## WHAT YOU ARE ASKED TO DO
How many lines of the data contain the word "voiceMessage"? Give only that number.

---- SUPPLIED DATA

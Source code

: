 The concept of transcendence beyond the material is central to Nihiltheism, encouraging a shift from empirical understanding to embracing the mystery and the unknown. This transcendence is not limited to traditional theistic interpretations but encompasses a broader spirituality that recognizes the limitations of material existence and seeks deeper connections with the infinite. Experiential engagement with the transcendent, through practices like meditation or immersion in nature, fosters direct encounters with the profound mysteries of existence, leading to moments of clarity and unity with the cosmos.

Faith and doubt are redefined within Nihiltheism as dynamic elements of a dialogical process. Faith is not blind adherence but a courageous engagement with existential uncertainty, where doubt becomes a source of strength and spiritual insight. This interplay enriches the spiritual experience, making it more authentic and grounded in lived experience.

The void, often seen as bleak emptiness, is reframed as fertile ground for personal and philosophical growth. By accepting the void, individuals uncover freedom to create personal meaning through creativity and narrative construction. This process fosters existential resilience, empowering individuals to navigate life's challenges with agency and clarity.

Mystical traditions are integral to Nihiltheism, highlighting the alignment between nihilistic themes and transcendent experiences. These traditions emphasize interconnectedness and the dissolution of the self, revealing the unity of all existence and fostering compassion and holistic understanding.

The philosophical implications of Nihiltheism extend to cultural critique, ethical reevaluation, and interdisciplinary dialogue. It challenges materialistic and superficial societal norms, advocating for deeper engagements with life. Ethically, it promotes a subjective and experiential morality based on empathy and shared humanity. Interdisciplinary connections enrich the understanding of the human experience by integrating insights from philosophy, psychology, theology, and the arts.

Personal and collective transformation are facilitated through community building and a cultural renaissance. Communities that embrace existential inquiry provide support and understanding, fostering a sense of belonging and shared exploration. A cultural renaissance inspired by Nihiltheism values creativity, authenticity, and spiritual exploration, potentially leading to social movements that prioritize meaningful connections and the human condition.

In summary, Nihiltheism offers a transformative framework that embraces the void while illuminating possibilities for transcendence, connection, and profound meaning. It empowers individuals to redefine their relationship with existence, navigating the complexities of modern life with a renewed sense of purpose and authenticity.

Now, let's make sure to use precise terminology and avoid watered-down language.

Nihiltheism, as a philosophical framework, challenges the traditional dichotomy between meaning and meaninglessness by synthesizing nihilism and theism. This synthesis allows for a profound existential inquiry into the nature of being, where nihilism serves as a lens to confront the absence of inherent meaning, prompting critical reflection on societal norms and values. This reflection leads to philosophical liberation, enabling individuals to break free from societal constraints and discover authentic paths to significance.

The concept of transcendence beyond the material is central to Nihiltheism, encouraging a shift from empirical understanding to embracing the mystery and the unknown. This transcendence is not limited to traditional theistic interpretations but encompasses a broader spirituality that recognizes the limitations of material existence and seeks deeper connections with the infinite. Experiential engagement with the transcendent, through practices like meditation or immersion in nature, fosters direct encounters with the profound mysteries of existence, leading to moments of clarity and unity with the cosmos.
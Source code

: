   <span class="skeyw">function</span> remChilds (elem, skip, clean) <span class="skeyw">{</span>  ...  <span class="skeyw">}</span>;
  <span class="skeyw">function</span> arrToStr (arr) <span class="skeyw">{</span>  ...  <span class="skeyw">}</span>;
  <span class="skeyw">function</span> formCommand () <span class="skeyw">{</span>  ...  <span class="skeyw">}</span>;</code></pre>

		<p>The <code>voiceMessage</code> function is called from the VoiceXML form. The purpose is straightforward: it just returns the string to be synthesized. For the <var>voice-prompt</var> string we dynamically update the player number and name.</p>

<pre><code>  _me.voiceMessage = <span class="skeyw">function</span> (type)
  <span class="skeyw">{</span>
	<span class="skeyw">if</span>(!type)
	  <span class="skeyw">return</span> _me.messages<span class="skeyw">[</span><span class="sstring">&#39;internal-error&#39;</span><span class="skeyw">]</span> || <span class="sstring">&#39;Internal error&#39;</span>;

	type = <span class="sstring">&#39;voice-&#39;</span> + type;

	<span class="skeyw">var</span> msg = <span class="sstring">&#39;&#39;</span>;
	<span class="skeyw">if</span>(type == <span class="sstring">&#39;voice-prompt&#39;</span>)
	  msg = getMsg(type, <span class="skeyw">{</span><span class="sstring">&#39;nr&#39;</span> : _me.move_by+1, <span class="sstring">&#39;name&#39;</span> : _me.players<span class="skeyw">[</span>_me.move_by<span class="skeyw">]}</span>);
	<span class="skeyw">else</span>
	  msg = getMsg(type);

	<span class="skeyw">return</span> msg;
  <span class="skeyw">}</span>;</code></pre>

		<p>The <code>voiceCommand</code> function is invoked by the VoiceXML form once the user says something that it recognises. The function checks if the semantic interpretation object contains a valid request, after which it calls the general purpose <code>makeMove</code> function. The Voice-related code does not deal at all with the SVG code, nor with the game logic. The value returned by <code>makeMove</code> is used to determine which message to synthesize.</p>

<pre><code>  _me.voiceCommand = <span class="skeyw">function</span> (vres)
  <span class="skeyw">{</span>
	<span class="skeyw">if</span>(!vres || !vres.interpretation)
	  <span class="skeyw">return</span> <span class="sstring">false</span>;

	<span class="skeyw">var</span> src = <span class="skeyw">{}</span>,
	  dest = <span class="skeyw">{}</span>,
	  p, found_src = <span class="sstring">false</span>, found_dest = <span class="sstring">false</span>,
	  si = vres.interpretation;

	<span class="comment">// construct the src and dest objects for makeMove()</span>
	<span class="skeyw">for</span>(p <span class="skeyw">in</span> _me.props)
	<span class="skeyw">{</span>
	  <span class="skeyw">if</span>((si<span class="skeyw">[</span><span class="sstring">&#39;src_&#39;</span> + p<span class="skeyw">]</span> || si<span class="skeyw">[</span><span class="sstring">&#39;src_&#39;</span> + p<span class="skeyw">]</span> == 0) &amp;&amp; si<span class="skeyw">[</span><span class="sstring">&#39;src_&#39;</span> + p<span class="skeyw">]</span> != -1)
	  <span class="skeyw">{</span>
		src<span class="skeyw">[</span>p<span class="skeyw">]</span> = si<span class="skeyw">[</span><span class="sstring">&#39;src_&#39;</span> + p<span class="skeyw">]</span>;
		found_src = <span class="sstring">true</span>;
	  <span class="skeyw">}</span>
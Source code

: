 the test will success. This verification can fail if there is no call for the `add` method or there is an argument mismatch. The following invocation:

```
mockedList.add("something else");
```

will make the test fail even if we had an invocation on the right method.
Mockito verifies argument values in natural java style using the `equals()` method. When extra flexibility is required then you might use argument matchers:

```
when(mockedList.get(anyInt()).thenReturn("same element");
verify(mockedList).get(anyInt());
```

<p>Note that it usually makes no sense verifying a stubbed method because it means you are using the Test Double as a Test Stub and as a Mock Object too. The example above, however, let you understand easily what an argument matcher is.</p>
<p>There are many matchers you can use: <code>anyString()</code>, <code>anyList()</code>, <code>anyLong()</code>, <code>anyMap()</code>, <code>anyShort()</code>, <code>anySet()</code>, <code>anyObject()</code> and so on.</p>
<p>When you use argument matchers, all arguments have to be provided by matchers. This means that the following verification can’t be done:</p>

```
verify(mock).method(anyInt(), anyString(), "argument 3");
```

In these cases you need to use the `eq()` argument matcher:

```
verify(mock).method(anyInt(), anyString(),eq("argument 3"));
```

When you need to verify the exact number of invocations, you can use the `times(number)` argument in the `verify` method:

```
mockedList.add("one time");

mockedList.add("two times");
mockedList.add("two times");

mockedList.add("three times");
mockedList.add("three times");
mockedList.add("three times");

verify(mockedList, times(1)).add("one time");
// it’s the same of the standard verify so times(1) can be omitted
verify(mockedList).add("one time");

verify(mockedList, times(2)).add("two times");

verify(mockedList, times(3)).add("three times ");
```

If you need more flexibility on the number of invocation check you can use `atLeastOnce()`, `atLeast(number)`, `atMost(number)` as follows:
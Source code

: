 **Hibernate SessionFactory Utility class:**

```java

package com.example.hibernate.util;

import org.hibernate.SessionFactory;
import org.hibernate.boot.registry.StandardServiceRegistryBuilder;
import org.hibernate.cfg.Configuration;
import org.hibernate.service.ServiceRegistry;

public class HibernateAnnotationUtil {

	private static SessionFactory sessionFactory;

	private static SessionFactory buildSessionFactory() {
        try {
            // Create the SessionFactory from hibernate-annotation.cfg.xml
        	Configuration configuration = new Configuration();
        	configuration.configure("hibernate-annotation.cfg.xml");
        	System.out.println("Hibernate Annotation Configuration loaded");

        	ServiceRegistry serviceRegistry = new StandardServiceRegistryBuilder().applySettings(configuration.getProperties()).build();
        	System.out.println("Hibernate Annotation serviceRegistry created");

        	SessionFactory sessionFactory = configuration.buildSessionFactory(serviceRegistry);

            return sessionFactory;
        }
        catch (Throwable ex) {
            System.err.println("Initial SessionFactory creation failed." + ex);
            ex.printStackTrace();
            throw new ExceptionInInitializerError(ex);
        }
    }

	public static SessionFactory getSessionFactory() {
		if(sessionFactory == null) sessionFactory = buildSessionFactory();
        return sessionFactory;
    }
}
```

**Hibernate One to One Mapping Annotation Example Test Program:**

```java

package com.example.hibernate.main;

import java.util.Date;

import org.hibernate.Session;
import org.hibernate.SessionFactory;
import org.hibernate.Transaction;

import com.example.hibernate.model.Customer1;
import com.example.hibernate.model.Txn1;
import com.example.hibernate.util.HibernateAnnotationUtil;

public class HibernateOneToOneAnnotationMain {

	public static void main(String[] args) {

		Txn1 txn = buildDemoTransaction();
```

--------

## YOUR SOLUTION
2